Problem: Count the lines below in which "GLSL" appears, then give that number by itself.

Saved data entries

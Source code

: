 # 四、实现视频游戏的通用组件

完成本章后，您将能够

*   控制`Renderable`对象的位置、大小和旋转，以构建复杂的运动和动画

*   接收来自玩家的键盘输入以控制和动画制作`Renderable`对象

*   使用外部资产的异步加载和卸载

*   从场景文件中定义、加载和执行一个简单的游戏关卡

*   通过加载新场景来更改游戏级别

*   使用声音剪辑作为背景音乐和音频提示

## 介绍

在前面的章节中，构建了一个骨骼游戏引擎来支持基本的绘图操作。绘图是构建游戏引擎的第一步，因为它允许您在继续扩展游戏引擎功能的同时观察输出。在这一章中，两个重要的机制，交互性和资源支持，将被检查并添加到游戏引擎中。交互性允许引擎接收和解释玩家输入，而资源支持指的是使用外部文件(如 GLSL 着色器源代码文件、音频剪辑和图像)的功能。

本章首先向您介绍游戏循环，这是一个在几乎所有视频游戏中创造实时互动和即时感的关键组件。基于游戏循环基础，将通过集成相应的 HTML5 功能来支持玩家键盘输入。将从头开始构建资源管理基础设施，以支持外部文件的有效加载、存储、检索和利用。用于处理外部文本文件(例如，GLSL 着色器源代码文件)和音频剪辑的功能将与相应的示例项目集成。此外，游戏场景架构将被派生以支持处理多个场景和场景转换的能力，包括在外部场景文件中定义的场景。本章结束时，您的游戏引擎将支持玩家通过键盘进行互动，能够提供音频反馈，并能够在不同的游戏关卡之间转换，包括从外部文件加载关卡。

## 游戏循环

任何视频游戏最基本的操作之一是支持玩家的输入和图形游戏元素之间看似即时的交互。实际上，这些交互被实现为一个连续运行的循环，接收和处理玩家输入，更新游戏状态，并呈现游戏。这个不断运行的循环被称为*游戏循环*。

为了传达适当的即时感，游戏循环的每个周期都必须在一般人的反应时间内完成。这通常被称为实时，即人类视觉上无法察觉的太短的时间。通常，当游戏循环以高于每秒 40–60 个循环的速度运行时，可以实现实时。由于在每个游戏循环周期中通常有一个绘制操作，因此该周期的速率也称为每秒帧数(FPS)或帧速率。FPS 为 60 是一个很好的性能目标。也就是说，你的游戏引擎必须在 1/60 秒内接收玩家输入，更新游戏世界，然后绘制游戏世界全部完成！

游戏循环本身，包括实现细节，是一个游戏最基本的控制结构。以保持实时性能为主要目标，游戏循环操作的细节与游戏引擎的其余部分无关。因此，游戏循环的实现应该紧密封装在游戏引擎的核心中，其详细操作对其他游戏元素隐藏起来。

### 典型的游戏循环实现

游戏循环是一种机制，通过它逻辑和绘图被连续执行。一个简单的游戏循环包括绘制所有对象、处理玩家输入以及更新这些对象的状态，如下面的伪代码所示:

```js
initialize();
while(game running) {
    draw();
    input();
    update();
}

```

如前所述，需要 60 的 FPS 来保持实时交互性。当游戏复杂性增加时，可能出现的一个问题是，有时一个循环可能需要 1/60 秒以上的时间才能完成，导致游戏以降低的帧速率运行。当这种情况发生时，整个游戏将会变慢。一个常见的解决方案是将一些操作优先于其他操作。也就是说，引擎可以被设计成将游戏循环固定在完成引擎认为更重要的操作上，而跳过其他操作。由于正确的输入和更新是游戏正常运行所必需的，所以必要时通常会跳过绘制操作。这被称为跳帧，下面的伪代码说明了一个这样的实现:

Reply: 2